(c) Vehicles, such as SUVs 2 2 Sparse Detector ModelOur prototyp

(c) Vehicles, such as SUVs.2.2. Sparse Detector ModelOur prototype sparse detector imaging sensor system can be viewed as a near-infrared implementation of the model described by our colleagues at the Center for Advanced Sensors as shown in selleck chemical Tipifarnib Figure 2. As modeled in Robinson et al. [8], the sparse detector system consists of an array of sensing elements www.selleckchem.com/products/Bortezomib.html deployed in a vertical Inhibitors,Modulators,Libraries configuration on a transmitting/receiving platform. The sensor system also has a reflecting platform that is placed at a distance represented by widthsys. Each sensing element has Inhibitors,Modulators,Libraries a detector and a dedicated collecting lens component. Each sensing element is arranged such that its optical axis is perpendicular to the plane of the vertical array Inhibitors,Modulators,Libraries comprised of N sensing elements that are placed at a distance of dpitch apart.

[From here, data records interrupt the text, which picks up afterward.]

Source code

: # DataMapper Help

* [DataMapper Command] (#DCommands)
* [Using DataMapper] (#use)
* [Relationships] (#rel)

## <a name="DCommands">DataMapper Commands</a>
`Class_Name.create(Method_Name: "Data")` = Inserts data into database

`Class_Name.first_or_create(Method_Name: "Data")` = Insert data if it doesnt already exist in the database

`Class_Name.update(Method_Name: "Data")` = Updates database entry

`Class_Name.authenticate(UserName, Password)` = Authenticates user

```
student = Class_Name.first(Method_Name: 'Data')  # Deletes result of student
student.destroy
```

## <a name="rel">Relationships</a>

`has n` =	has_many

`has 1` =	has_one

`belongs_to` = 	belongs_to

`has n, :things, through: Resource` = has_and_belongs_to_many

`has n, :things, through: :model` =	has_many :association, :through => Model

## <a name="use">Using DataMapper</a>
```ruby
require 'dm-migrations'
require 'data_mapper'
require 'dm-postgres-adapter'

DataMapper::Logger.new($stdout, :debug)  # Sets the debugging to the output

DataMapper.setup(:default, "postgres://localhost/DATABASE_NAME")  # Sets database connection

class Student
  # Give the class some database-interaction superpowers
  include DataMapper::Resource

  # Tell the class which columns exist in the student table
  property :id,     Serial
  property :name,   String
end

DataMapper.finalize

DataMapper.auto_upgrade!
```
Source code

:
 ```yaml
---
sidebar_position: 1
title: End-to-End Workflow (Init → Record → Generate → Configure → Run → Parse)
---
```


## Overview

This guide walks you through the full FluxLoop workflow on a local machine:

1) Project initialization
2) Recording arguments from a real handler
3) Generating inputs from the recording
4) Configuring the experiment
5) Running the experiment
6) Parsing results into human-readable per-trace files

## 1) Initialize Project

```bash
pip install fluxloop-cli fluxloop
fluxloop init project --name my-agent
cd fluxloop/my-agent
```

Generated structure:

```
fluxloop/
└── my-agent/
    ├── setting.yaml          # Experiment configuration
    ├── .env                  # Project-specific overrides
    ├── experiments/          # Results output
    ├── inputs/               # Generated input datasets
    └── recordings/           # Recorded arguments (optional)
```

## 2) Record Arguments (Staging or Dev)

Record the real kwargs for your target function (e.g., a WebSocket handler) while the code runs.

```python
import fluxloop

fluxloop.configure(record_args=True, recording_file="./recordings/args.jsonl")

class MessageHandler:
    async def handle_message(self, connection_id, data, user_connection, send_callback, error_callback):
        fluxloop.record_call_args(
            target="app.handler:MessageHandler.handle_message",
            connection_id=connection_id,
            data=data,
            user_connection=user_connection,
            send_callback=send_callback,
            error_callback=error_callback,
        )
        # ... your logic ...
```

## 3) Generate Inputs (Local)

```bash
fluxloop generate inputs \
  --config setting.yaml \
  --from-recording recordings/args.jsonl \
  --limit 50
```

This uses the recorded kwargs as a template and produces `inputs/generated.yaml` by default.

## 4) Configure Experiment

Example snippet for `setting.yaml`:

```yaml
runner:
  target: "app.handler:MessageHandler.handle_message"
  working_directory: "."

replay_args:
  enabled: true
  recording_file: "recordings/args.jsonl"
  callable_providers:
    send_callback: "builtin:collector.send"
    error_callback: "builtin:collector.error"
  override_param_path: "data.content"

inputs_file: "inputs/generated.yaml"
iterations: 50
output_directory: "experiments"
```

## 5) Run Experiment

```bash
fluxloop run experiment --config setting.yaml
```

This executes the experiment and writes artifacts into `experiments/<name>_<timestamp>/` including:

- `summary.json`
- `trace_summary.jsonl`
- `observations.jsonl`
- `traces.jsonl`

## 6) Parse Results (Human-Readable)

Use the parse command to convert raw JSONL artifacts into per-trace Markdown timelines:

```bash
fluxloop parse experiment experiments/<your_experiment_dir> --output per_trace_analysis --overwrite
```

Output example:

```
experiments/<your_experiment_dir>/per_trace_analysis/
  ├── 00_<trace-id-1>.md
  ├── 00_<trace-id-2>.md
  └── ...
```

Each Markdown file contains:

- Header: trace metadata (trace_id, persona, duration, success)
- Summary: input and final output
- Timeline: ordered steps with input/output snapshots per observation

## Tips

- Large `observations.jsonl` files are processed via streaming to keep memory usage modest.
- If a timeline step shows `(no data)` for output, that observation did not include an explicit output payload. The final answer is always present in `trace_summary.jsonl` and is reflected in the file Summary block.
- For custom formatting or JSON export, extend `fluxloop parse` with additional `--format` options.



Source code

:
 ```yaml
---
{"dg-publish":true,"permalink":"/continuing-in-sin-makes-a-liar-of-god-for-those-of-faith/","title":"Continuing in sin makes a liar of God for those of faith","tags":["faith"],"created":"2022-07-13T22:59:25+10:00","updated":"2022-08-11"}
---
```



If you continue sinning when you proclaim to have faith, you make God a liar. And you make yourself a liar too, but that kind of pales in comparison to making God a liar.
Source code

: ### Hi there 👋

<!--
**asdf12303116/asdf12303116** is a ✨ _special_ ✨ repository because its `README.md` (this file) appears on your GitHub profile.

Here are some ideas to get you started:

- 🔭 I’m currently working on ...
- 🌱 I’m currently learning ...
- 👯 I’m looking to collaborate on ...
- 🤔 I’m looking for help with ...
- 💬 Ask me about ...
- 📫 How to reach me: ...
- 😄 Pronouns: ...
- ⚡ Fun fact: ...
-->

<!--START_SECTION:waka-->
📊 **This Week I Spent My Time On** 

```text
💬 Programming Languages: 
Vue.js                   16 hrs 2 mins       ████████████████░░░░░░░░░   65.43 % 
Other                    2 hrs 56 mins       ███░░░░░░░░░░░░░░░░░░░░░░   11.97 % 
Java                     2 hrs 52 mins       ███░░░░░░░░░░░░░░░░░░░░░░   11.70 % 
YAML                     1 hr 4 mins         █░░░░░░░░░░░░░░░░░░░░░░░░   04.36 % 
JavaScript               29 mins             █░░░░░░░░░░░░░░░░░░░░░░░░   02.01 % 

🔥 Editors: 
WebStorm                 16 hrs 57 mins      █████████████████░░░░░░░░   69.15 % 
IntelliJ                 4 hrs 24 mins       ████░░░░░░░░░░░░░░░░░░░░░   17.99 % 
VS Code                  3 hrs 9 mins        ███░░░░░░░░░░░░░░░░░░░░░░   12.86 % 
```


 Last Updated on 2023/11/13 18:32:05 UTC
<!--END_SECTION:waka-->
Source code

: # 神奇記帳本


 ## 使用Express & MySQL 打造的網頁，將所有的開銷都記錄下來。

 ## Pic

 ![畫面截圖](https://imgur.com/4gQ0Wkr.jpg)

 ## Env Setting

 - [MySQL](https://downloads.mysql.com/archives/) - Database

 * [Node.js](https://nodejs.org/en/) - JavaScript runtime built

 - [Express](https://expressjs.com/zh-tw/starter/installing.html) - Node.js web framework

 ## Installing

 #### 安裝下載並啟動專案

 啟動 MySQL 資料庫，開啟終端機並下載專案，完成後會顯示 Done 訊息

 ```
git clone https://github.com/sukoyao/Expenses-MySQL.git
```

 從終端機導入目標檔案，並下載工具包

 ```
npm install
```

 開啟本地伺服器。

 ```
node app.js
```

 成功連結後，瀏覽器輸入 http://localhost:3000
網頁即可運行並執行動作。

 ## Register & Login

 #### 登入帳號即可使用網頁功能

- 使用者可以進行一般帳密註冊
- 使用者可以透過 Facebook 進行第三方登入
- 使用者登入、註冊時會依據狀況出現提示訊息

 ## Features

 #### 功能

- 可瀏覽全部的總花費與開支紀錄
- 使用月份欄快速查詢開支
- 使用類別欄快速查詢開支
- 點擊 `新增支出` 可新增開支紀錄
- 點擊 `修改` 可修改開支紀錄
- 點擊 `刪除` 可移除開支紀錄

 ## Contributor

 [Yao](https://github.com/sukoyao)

The range to the object of interest along the optical Inhibitors,Modulators,Libraries axis is Inhibitors,Modulators,Libraries represented by R. The field of view (FOV) of each sensing element is calculated as a function of the detector area and optics of each sensing element. The Inhibitors,Modulators,Libraries overall height of the sensor system is represented by heightsys.Figure 2.Sparse detector system model configuration.Robinson et al. [8] have developed and used this model for rough trade-off analyses, which include the effects of Inhibitors,Modulators,Libraries the optics, atmosphere, detectors, object-of-interest characteristics, and system characteristics, such as detector pitch and normalized detectivity. As further described in [8], the sensor can be classified as either having a staring or a scanned system type [9].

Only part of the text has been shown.